> DESCRIPTION OF THE TASK
Look at each line of the listing. Copy those that hold the string "style".

> GIVEN DATA
--------------------------------

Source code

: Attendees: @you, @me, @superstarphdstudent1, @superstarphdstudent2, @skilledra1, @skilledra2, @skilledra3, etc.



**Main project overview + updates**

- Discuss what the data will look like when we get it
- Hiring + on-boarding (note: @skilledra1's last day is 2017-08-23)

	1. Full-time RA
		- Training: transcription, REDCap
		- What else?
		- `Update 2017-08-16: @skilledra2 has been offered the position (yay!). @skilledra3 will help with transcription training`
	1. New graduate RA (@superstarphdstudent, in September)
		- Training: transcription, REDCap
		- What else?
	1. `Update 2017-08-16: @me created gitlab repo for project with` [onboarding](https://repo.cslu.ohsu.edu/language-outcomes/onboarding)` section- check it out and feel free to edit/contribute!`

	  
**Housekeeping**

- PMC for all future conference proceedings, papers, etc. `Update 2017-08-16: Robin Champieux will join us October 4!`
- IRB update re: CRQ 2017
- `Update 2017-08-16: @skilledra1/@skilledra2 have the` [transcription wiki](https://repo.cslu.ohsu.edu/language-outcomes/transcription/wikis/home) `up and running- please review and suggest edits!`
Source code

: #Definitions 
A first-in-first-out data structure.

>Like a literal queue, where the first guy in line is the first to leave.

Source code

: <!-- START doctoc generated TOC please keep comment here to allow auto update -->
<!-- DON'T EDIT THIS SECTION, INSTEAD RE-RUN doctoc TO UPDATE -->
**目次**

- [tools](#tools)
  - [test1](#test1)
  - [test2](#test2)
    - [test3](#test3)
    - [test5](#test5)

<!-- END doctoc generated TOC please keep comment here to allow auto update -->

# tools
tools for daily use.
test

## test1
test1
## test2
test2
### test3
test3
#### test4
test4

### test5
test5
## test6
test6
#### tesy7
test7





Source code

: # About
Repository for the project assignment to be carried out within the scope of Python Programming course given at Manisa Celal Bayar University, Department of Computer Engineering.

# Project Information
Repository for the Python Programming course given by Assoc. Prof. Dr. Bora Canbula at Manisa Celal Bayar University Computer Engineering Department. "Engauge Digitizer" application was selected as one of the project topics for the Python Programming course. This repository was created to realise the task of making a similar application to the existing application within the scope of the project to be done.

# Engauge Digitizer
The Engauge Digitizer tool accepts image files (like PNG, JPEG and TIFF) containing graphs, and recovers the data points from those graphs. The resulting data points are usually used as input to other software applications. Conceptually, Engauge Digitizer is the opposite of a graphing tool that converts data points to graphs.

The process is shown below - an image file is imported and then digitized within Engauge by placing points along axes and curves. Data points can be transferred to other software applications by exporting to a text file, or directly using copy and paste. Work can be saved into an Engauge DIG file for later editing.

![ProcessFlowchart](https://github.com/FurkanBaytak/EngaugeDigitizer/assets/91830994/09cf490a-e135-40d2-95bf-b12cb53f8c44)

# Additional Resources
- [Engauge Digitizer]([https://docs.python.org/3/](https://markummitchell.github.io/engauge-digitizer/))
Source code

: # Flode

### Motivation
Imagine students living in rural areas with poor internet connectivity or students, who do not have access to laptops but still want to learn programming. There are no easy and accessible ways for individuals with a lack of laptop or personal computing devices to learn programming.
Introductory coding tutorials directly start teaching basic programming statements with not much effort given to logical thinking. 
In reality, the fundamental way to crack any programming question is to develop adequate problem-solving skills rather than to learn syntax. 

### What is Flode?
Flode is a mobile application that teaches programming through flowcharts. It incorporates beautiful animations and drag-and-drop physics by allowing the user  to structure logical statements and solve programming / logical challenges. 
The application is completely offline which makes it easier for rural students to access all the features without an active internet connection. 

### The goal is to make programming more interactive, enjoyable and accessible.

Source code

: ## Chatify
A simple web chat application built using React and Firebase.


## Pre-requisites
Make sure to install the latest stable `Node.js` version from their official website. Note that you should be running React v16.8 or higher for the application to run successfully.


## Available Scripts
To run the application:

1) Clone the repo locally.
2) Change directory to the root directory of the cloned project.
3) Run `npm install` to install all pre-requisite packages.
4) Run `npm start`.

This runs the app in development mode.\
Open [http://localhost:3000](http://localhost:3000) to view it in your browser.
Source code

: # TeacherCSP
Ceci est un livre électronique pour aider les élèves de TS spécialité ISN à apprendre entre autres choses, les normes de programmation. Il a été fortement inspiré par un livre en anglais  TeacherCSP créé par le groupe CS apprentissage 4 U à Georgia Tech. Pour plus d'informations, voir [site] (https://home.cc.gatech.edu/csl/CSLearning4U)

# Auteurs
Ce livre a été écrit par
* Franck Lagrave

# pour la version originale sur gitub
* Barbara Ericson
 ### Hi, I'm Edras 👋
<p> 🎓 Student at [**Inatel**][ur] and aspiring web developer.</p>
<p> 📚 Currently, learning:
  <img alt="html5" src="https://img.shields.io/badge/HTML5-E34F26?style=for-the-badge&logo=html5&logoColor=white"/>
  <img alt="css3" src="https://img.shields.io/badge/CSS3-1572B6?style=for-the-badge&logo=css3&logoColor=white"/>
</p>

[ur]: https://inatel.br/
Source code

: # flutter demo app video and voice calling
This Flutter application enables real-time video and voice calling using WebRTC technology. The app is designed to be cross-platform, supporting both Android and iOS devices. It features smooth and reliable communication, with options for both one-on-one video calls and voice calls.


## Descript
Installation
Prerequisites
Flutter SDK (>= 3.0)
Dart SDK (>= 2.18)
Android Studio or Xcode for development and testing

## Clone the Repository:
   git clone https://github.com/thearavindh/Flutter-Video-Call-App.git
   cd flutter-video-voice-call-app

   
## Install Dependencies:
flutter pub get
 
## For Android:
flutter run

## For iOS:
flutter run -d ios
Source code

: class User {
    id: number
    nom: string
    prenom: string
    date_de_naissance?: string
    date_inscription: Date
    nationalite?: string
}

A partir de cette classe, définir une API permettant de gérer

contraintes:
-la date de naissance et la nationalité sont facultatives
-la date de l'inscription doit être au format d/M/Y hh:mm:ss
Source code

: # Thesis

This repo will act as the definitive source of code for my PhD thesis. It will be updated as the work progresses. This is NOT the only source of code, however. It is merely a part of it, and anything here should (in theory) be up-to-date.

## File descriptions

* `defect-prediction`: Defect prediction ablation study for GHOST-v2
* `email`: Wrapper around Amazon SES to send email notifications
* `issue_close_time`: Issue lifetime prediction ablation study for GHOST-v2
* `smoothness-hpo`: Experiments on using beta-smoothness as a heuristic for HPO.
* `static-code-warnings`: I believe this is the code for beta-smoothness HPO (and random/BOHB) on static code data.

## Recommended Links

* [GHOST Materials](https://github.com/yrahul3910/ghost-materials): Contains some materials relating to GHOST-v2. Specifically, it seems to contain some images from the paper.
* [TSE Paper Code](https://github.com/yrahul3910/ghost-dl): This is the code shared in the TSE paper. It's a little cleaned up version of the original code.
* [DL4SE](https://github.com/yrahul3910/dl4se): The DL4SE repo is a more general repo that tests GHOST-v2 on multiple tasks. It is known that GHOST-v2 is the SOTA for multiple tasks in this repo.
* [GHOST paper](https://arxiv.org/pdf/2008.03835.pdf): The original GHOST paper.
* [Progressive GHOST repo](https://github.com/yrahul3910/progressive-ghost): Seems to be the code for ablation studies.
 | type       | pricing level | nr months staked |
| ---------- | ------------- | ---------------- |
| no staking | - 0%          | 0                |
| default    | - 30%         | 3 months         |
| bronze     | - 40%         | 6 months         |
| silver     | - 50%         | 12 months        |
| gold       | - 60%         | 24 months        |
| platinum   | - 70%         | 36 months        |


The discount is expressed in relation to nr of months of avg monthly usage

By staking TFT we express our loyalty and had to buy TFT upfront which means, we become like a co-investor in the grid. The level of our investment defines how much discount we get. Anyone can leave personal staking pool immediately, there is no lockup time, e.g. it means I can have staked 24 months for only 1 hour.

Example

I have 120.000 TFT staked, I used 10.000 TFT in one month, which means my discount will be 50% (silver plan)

--------------------------------

> ANSWER SPACE
  <img alt="html5" src="https://img.shields.io/badge/HTML5-E34F26?style=for-the-badge&logo=html5&logoColor=white"/>
  <img alt="css3" src="https://img.shields.io/badge/CSS3-1572B6?style=for-the-badge&logo=css3&logoColor=white"/>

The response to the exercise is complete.